This is why we do those things, though; Factory epoxy coating had failed in a couple of spots, hidden by foam insulation:

Image

These are the '85-'86 heater tubes that I installed in my '87 car because they work better with the Northstar than the '87-'88 heater tubes.
For '87 & '88, GM T'd the heater return back into the right side coolant pipe from the radiator back to the waterpump. This works fine in older systems which have a restrictive thermostat and the heater circuit acts as a bypass of the thermostat, ensuring coolant circulation as the engine warms up. HOWEVER, in more modern engines with recirculating thermostats, it means there's no circulation through the heater core until the thermostat opens. As implemented in the Caddy, the heater circuit has constant circulation, but the radiator circuit does NOT. Merging the heater circuit and the radiator circuit means that the heater circuit is restricted when the radiator circuit is restricted. I switched back to the earlier style heater and right-side coolant tubes to plumb my car more like the Caddy was plumbed. When driving in the cold, the heater starts to give heat in about 1/3 the time with the '85-'86 plumbing as it did with the '87-'88 style plumbing.

Image

All four heater & A/C tubes:
I've been using a rattle can epoxy paint on the A/C tubes. While it's very resistant chemically, it chips easily. That's not really good for something that's going under a car, so I'm going to strip/blast the epoxy off and do clear POR-15 on all four.
I'd *LOVE* to anodize them, but I don't think it's practical.

Image

Here are the '87-'88 fuel tank expansion volume vent tubes... I pulled them out to sand and paint as well. The bottom one is from the fuel tank to the expansion tank. The top one is from the expansion tank back across the engine bay to the charcoal canister. Ackshully... Once I remove the battery tray and switch to a compact battery, I can move the charcoal canister over to the right side of the engine bay and save the weight of these lines reaching from the right side of the car to the left just to deliver VOCs for combustion. Weight reduction is a game of ounces, not pounds.

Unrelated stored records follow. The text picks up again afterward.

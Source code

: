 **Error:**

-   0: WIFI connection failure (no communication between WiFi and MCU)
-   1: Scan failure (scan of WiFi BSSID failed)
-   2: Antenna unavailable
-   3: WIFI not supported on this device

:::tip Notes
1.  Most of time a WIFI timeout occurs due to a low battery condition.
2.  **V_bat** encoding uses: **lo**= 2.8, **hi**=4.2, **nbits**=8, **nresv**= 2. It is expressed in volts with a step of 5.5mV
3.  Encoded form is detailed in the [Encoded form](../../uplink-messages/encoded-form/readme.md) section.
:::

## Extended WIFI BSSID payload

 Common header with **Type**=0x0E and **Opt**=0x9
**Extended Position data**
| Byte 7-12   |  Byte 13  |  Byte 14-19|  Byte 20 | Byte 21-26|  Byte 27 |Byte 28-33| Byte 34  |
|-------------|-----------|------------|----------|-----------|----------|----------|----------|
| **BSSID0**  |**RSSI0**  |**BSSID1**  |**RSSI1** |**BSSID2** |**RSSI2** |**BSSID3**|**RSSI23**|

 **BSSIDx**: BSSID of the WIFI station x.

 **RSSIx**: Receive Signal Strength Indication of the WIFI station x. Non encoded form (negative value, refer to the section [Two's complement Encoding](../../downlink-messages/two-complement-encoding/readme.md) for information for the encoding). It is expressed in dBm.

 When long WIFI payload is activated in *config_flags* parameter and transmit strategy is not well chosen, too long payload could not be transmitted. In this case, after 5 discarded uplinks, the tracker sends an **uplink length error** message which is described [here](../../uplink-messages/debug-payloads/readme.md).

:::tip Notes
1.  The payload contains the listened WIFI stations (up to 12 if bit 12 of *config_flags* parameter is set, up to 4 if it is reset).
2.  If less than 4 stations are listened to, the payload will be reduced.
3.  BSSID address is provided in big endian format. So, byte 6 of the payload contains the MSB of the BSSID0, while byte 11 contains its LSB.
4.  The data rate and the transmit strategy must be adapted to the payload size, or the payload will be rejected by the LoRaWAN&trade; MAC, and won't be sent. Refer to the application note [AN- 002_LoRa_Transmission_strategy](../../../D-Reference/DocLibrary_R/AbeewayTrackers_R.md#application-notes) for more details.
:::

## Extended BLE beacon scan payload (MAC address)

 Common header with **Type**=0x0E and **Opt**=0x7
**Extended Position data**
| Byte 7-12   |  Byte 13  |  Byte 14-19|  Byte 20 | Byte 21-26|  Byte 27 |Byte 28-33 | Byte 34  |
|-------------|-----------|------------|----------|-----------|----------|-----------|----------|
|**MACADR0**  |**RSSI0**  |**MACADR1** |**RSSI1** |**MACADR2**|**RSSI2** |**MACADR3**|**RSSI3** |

The Fiero fuel tank is under the center console, between the seats. That's basically the perfect position to keep weight distribution constant at changing fuel level.
The '84-'86 Fiero tank holds 10.something gallons. The '87-'88 holds 11.something gallons. Although the tanks are different, the 1 gallon increase didn't come from making a new tank that filled the space more completely. It came from moving the thermal expansion volume required for any liquid tank up into a separate enclosure stuffed in between the body metal and the plastic rear clip just above and forward of the right rear wheel. This volume is then vented to the charcoal canister for evaporative emissions control.

How do I go about having bent tubes digitized? It would be fun to have these reproduced in stainless for a little deep engine bay bling.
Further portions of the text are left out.